She skimmed across
the dance floor in white see-through pants and a crop top. My friends had disappeared. We danced, brought together by an unaccountable
gravity. I offered her a drink and she came with me to the other part of the club,
where drag queens lip-synch to old pop songs. We watched and chatted. We went
back and danced until the lights came on. We went to an all-night diner. I made
up story about being a graduate student, coloring the conversation with terms I
half understood and probably mispronounced. She told me whatever she wanted me
to believe about her. Her dad was a strict Vietnamese father, she said, and she
lived in a shed in the backyard in order to have a little freedom. We drove up
to the west hills near Council Crest. I had my hand down her pants when she
asked me if I was Asian. We realized the sun was coming up when a runner went
by the car and startled us.
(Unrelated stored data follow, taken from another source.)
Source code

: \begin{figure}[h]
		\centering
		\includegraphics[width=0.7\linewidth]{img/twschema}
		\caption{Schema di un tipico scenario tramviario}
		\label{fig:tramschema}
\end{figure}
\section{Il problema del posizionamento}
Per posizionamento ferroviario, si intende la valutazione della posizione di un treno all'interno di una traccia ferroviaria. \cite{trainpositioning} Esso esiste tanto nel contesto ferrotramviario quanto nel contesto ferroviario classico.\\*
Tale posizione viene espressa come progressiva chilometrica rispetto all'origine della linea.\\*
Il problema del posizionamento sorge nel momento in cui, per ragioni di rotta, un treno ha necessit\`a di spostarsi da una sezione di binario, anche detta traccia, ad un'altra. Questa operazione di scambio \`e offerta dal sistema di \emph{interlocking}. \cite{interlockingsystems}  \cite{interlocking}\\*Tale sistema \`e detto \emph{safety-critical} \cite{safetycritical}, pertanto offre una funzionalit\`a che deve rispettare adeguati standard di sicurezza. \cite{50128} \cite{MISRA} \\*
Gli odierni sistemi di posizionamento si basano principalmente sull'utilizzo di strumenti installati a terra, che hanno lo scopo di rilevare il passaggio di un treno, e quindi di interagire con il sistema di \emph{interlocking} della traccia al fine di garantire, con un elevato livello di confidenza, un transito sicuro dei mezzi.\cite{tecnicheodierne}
She told me to meet her later back at the club and
I said “sure,” but I knew I would never show up.
This other time, I am at this club on the east side of
Portland. I have no memory of how I ended up there, but I’m with friends. Little
groups break off, tiny galaxies circling the dance floor. People vanish as the
night goes on. Eventually we—my one remaining friend, the two women we sort of
know, and me—are surrounded by strangers, pushing us closer together. My friend
and I are far away from home, and I ask the women for a ride back. They suggest
we drink wine at their house, which is close enough to home. Bottles are opened
and in the confusion of bottles I drink out of an old one swimming with soggy cigarettes.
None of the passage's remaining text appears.